Extracted material:
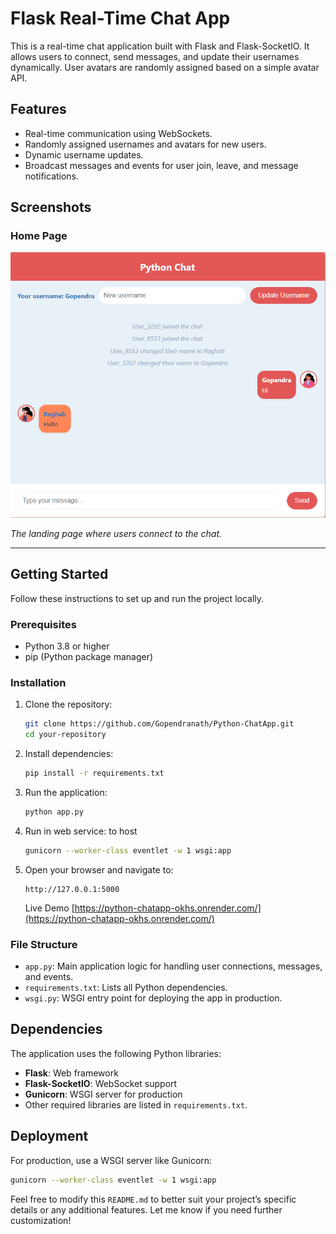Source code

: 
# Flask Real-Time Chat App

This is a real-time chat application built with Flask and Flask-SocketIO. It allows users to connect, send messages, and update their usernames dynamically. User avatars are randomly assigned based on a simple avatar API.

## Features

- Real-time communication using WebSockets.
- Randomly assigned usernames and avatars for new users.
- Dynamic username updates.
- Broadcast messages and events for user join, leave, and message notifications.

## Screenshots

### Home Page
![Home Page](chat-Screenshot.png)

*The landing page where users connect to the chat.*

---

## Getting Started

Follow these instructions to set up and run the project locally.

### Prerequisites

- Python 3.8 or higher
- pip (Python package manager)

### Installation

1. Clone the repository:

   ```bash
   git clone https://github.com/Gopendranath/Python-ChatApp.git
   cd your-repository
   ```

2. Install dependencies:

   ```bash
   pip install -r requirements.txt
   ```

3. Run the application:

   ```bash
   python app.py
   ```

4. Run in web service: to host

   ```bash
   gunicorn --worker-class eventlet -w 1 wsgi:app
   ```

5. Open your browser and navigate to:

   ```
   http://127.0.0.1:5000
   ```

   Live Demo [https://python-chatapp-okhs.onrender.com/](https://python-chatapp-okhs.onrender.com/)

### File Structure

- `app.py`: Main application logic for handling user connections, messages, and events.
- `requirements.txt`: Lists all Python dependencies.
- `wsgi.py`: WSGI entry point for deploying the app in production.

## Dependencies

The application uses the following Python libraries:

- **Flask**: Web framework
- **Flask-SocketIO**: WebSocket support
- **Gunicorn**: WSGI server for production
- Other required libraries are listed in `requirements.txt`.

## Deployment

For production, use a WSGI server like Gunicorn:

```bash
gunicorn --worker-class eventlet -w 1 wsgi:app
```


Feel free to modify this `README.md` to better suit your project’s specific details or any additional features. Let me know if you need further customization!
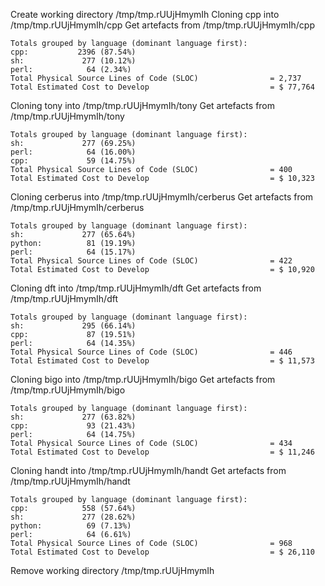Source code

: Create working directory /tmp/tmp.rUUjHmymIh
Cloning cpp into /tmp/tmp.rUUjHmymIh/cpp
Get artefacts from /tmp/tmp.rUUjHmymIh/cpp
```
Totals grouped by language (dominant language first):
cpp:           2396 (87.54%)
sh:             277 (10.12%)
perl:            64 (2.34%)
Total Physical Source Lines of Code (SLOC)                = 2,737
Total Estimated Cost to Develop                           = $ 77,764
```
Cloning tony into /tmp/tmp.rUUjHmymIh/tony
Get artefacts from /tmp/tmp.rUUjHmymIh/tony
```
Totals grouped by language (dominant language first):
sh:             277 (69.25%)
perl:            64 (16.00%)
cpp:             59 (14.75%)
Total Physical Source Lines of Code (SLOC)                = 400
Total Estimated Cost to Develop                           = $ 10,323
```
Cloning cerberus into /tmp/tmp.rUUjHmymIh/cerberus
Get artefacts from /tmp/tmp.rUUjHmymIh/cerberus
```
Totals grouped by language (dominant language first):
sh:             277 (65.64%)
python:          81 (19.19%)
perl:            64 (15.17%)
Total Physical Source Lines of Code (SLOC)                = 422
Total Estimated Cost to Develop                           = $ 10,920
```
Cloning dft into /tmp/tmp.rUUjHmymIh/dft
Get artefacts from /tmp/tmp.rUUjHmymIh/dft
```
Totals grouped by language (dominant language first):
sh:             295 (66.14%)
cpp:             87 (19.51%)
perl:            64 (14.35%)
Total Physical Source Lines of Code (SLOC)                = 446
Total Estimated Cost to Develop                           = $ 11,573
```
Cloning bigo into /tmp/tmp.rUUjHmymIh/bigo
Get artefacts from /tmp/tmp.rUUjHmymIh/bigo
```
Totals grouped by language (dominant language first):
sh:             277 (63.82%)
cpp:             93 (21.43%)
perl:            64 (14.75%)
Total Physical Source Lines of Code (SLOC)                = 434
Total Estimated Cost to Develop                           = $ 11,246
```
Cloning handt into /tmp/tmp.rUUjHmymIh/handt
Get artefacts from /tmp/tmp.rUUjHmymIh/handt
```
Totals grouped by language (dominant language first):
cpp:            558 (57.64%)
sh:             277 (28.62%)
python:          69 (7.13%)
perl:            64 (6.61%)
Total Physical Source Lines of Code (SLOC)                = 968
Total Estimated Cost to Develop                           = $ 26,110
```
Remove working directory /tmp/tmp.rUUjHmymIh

Work item:
Give a verbatim transcription of the entries, leaving out the pictures.

Exercise solution:
Source code

: 
# Flask Real-Time Chat App

This is a real-time chat application built with Flask and Flask-SocketIO. It allows users to connect, send messages, and update their usernames dynamically. User avatars are randomly assigned based on a simple avatar API.

## Features

- Real-time communication using WebSockets.
- Randomly assigned usernames and avatars for new users.
- Dynamic username updates.
- Broadcast messages and events for user join, leave, and message notifications.

## Screenshots

### Home Page
![Home Page](chat-Screenshot.png)

*The landing page where users connect to the chat.*

---

## Getting Started

Follow these instructions to set up and run the project locally.

### Prerequisites

- Python 3.8 or higher
- pip (Python package manager)

### Installation

1. Clone the repository:

   ```bash
   git clone https://github.com/Gopendranath/Python-ChatApp.git
   cd your-repository
   ```

2. Install dependencies:

   ```bash
   pip install -r requirements.txt
   ```

3. Run the application:

   ```bash
   python app.py
   ```

4. Run in web service: to host

   ```bash
   gunicorn --worker-class eventlet -w 1 wsgi:app
   ```

5. Open your browser and navigate to:

   ```
   http://127.0.0.1:5000
   ```

   Live Demo [https://python-chatapp-okhs.onrender.com/](https://python-chatapp-okhs.onrender.com/)

### File Structure

- `app.py`: Main application logic for handling user connections, messages, and events.
- `requirements.txt`: Lists all Python dependencies.
- `wsgi.py`: WSGI entry point for deploying the app in production.

## Dependencies

The application uses the following Python libraries:

- **Flask**: Web framework
- **Flask-SocketIO**: WebSocket support
- **Gunicorn**: WSGI server for production
- Other required libraries are listed in `requirements.txt`.

## Deployment

For production, use a WSGI server like Gunicorn:

```bash
gunicorn --worker-class eventlet -w 1 wsgi:app
```


Feel free to modify this `README.md` to better suit your project’s specific details or any additional features. Let me know if you need further customization!
Source code

: Create working directory /tmp/tmp.rUUjHmymIh
Cloning cpp into /tmp/tmp.rUUjHmymIh/cpp
Get artefacts from /tmp/tmp.rUUjHmymIh/cpp
```
Totals grouped by language (dominant language first):
cpp:           2396 (87.54%)
sh:             277 (10.12%)
perl:            64 (2.34%)
Total Physical Source Lines of Code (SLOC)                = 2,737
Total Estimated Cost to Develop                           = $ 77,764
```
Cloning tony into /tmp/tmp.rUUjHmymIh/tony
Get artefacts from /tmp/tmp.rUUjHmymIh/tony
```
Totals grouped by language (dominant language first):
sh:             277 (69.25%)
perl:            64 (16.00%)
cpp:             59 (14.75%)
Total Physical Source Lines of Code (SLOC)                = 400
Total Estimated Cost to Develop                           = $ 10,323
```
Cloning cerberus into /tmp/tmp.rUUjHmymIh/cerberus
Get artefacts from /tmp/tmp.rUUjHmymIh/cerberus
```
Totals grouped by language (dominant language first):
sh:             277 (65.64%)
python:          81 (19.19%)
perl:            64 (15.17%)
Total Physical Source Lines of Code (SLOC)                = 422
Total Estimated Cost to Develop                           = $ 10,920
```
Cloning dft into /tmp/tmp.rUUjHmymIh/dft
Get artefacts from /tmp/tmp.rUUjHmymIh/dft
```
Totals grouped by language (dominant language first):
sh:             295 (66.14%)
cpp:             87 (19.51%)
perl:            64 (14.35%)
Total Physical Source Lines of Code (SLOC)                = 446
Total Estimated Cost to Develop                           = $ 11,573
```
Cloning bigo into /tmp/tmp.rUUjHmymIh/bigo
Get artefacts from /tmp/tmp.rUUjHmymIh/bigo
```
Totals grouped by language (dominant language first):
sh:             277 (63.82%)
cpp:             93 (21.43%)
perl:            64 (14.75%)
Total Physical Source Lines of Code (SLOC)                = 434
Total Estimated Cost to Develop                           = $ 11,246
```
Cloning handt into /tmp/tmp.rUUjHmymIh/handt
Get artefacts from /tmp/tmp.rUUjHmymIh/handt
```
Totals grouped by language (dominant language first):
cpp:            558 (57.64%)
sh:             277 (28.62%)
python:          69 (7.13%)
perl:            64 (6.61%)
Total Physical Source Lines of Code (SLOC)                = 968
Total Estimated Cost to Develop                           = $ 26,110
```
Remove working directory /tmp/tmp.rUUjHmymIh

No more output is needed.